Begin with the line containing "regularly to indicate" and reproduce it and all later lines exactly, through the last line of the records. Add nothing else.

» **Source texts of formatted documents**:
=== Section Start ===

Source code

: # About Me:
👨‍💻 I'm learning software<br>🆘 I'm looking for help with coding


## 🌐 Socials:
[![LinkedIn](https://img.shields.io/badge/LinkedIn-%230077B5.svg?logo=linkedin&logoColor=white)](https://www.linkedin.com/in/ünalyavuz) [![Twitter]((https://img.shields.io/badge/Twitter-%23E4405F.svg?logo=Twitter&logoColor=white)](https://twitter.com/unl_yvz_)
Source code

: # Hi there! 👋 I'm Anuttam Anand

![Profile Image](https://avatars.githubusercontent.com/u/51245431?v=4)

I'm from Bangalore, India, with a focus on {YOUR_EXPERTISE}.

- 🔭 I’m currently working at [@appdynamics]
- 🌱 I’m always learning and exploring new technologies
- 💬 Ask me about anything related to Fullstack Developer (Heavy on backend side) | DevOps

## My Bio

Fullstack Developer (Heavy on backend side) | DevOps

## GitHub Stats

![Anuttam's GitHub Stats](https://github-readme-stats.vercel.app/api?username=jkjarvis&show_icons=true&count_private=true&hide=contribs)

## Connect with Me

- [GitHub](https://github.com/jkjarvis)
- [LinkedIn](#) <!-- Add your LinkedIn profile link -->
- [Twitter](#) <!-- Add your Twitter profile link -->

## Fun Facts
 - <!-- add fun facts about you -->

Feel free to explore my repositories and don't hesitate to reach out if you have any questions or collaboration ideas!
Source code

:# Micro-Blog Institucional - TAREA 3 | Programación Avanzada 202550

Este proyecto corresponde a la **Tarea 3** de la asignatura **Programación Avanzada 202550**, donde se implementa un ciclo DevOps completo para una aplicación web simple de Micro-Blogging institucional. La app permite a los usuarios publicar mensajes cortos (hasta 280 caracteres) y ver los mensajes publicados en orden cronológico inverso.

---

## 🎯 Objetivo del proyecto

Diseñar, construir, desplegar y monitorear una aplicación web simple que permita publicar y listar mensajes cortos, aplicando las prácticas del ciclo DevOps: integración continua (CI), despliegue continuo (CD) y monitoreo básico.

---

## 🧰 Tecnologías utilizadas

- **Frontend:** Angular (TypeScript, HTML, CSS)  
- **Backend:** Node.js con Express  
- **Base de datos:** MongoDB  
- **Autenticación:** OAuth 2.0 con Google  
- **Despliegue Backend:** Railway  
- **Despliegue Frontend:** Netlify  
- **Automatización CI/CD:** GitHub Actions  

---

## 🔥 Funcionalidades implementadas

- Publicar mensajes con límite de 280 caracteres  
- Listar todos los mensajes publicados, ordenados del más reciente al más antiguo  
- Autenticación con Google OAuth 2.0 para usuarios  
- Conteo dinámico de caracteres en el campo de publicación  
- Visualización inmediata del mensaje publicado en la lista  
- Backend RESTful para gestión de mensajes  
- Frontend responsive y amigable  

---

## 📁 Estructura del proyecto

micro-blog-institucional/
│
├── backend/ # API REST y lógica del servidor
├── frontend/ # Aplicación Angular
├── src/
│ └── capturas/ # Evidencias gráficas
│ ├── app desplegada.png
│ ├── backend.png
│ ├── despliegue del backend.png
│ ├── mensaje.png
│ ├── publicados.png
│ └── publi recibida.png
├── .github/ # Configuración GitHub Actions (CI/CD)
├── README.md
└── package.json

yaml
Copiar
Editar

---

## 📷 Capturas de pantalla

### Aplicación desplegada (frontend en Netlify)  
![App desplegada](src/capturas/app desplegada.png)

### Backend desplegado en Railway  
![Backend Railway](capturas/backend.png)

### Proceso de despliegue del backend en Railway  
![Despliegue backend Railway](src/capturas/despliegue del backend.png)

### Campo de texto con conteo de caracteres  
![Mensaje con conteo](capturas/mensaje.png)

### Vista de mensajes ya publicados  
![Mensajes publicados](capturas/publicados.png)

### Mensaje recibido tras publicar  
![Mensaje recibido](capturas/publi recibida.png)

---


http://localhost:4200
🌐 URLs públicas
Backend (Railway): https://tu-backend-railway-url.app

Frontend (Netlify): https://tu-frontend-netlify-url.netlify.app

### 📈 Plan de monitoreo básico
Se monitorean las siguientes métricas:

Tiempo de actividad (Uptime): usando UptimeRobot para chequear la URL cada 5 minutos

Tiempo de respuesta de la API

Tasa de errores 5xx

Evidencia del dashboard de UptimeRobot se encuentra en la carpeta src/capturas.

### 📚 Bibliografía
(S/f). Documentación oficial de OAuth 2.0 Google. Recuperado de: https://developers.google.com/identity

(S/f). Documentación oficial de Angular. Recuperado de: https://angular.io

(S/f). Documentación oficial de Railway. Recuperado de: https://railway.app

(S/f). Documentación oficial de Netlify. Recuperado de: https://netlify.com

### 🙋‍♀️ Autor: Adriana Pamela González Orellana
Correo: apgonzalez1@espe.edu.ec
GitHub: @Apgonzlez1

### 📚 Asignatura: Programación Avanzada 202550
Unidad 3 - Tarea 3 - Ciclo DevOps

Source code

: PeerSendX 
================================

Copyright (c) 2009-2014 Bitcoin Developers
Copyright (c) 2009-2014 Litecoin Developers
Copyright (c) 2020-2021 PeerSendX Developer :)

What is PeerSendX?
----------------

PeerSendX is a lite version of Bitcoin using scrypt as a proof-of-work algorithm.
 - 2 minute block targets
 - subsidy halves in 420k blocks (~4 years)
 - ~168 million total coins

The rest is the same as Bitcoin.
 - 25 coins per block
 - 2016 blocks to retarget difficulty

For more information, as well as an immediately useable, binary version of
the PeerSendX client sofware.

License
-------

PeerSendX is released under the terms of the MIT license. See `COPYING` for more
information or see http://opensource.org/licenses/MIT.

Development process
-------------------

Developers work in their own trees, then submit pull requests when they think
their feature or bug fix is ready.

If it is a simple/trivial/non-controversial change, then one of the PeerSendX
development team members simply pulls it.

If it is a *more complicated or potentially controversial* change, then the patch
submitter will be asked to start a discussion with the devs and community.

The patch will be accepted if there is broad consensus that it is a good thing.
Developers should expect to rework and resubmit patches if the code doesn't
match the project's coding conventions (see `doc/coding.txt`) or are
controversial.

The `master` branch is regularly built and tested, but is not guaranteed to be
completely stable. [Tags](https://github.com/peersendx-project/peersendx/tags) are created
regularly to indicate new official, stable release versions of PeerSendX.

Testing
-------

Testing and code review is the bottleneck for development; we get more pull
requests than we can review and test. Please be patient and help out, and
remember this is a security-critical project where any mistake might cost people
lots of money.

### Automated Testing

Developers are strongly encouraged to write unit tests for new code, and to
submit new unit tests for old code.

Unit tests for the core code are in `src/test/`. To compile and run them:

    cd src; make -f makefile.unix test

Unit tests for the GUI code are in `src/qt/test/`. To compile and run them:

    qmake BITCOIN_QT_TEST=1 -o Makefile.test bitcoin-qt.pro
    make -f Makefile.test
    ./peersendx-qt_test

=== Section End ===

» **FINISHED EXERCISE**:
regularly to indicate new official, stable release versions of PeerSendX.

Testing
-------

Testing and code review is the bottleneck for development; we get more pull
requests than we can review and test. Please be patient and help out, and
remember this is a security-critical project where any mistake might cost people
lots of money.

### Automated Testing

Developers are strongly encouraged to write unit tests for new code, and to
submit new unit tests for old code.

Unit tests for the core code are in `src/test/`. To compile and run them:

    cd src; make -f makefile.unix test

Unit tests for the GUI code are in `src/qt/test/`. To compile and run them:

    qmake BITCOIN_QT_TEST=1 -o Makefile.test bitcoin-qt.pro
    make -f Makefile.test
    ./peersendx-qt_test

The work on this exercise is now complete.